Fees were 40bp, slightly lower than the 47.5bp PCCW-HKT paid in 2003, though considerably higher than most other Asian credits are willing to offer. What level of risk HSBC was prepared to take in terms of back-stopping the deal remains unclear.
The new bond's main benchmark was PCCW-HKT's outstanding 6% July 2013 deal. One week ago, this was trading around 114bp over Treasuries, but had tightened in line with the whole Asian market to around the 109bp level at the time the new issue was announced. By the time it priced, it was bid about 110bp over.
On a Libor basis, the deal is said to have been trading around 68bp over. This means that the new deal has priced 10bp over the old in return for a two-year pick up.

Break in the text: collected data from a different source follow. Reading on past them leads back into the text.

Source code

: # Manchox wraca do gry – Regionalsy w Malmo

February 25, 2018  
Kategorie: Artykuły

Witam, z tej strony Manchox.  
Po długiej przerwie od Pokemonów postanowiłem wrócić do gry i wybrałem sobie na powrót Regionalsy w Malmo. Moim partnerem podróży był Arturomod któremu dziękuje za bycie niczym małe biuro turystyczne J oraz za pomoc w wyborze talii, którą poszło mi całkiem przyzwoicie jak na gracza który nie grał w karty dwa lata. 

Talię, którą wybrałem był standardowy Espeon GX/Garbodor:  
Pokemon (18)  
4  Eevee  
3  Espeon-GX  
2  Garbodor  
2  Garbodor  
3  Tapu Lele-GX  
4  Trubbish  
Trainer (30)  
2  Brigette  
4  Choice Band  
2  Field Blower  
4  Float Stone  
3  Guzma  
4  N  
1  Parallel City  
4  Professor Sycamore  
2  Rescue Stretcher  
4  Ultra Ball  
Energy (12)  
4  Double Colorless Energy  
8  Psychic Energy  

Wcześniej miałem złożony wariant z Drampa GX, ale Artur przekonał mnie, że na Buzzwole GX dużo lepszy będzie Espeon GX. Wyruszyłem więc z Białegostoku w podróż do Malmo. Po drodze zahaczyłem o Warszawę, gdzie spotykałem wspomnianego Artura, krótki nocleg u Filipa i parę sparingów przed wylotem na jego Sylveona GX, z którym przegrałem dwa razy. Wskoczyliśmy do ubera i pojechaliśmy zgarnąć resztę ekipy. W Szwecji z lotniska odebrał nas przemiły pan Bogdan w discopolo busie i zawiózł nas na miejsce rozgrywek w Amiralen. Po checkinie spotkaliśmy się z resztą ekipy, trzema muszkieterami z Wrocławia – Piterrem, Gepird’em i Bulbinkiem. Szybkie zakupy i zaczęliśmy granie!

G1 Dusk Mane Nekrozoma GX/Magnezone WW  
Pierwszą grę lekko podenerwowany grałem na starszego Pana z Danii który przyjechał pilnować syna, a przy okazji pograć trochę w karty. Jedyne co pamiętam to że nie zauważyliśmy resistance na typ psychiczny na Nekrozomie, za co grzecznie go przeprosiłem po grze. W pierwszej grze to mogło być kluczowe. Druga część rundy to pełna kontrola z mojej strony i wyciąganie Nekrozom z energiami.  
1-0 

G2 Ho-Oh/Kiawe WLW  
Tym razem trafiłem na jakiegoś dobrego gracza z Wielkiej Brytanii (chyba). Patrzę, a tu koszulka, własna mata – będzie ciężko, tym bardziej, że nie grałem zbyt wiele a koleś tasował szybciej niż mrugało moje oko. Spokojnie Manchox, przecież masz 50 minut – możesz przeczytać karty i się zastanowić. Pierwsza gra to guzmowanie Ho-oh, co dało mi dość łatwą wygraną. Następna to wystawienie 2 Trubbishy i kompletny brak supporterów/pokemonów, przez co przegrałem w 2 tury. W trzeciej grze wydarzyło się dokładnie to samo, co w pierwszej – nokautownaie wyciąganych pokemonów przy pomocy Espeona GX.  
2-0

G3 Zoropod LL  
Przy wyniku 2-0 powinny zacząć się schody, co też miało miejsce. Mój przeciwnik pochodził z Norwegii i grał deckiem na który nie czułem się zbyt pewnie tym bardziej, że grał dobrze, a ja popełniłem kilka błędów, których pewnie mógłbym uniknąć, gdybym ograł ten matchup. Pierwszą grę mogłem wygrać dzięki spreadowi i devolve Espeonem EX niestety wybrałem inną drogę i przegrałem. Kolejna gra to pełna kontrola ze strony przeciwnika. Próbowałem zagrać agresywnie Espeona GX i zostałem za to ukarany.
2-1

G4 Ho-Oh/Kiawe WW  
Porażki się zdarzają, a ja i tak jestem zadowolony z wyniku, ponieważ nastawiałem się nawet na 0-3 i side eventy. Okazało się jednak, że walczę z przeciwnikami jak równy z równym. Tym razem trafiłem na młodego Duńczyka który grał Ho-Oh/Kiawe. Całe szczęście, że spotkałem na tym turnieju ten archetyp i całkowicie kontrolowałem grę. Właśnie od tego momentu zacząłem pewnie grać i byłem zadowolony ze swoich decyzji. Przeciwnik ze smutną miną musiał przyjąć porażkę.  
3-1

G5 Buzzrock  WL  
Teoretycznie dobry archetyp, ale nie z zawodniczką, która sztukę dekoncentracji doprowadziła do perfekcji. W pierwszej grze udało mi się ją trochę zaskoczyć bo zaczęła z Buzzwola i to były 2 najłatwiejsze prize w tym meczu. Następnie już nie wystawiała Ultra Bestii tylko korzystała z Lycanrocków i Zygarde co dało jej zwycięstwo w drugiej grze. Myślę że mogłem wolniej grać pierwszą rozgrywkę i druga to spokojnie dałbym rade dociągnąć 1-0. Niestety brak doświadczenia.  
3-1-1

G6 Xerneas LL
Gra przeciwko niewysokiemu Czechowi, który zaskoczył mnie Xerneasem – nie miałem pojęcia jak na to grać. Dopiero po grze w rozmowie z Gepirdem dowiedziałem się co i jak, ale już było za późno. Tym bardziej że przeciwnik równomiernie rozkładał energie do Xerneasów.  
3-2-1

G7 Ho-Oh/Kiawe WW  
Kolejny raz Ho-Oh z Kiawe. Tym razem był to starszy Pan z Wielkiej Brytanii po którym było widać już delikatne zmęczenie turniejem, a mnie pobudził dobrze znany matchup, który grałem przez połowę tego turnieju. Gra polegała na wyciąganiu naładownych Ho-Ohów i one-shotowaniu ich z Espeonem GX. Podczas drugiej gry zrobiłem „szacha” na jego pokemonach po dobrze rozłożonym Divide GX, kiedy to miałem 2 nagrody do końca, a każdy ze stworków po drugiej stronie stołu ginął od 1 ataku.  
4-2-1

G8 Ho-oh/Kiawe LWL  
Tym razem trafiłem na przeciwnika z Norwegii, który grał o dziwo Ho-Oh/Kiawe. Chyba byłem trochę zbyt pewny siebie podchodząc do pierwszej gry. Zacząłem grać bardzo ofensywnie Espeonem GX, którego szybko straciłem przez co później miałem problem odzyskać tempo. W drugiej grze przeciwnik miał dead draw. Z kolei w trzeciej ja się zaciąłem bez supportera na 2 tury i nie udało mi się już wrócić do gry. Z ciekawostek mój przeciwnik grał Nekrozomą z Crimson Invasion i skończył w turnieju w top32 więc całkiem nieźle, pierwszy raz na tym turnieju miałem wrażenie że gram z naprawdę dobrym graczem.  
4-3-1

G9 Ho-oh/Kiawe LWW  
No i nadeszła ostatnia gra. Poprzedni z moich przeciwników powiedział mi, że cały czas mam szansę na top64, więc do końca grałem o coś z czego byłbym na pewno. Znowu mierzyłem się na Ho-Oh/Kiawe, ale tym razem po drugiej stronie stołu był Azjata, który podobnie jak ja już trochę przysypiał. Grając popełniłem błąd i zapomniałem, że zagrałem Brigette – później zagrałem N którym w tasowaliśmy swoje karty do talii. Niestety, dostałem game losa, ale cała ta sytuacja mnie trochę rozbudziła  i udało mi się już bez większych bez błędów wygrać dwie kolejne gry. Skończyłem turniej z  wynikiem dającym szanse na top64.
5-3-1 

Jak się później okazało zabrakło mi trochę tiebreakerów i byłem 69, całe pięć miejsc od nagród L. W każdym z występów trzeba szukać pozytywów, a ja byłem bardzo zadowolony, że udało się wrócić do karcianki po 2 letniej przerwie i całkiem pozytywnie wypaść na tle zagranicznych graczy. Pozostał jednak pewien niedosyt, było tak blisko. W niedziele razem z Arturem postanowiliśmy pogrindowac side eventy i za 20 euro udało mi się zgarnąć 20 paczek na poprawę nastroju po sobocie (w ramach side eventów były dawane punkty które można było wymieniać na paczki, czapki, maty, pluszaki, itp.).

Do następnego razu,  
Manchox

This could be considered aggressive given there is a 12bp pick-up between the group's 2011 and 2013 deals. However, the group attracted a very healthy order book of $1.3 billion, with participation by 67 accounts.
By geography, the book had a split of 49% US, 27% Europe and 23% Asia. By investor type, fund managers took 51%, banks 26%, hedge funds 9%, insurers 8%, corporates 4% and private banks 2%.
Some fixed income analysts have queried why the group is raising new debt given it has no obvious fund raising need and has been in de-leveraging mode for the last few years. Indeed, it has long hoped to gain a ratings upgrade from at least one of the agencies - it has been on positive outlook from S&P since its last deal.
During an investor conference call, CFO Alex Arena said that proceeds are being to used to re-finance debt. He commented that the group has recently pre-paid $250 million of a 2031 callable Yen deal and has a $1.1 billion convertible coming due in December.
And while he did not categorically say the group will not access the markets again this year, observers had the impression this will be the case. "If you look at PCCW-HKT's recent fundraising history, they've tended to come for $500 million bite size chunks in any one year," says one observer.
The group also still has quite a lot of cash on hand including $1 billion from China Netcom's as a result of its purchase of a 20% stake at the beginning of the year. Analysts calculate that the group currently maintains a debt to EBITDA ratio of 3.3 times and has gross consolidated debt of $2.9 billion at the operating company level.
The deal appears well timed and during its first day trading yesterday stayed firm around the 120bp level. "The came now because they like their current spread levels, they like current Treasury levels and they didn't want to wait and see what the markets are like after the summer," one observer concluded.